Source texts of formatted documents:
* * * * *

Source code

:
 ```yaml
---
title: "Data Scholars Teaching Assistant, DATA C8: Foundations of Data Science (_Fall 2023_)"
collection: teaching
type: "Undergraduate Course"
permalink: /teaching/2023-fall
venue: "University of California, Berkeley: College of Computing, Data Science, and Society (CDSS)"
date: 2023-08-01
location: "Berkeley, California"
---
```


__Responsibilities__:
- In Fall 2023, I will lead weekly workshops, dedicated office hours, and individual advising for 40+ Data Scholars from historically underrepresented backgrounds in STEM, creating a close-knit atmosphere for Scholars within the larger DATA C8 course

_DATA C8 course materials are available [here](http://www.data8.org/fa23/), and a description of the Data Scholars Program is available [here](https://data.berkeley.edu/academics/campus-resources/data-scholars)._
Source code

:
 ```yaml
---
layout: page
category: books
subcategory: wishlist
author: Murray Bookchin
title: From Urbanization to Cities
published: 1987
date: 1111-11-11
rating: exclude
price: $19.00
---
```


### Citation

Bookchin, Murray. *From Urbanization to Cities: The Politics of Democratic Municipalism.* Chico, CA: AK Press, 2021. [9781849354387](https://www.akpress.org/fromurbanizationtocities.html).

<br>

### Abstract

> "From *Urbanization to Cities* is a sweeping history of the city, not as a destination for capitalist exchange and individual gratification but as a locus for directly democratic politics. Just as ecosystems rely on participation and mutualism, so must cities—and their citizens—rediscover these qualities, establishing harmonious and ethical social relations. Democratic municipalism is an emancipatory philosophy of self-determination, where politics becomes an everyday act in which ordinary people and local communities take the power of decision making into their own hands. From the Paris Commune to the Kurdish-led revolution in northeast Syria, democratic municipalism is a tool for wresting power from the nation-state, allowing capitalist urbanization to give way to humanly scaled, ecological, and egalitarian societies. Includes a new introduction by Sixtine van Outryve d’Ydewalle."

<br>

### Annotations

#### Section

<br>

* * * * *

WHAT NEEDS TO BE DONE:
Lines in the data that include the word "https" should all be copied.

RESPONSE TO THE TASK:
_DATA C8 course materials are available [here](http://www.data8.org/fa23/), and a description of the Data Scholars Program is available [here](https://data.berkeley.edu/academics/campus-resources/data-scholars)._
Bookchin, Murray. *From Urbanization to Cities: The Politics of Democratic Municipalism.* Chico, CA: AK Press, 2021. [9781849354387](https://www.akpress.org/fromurbanizationtocities.html).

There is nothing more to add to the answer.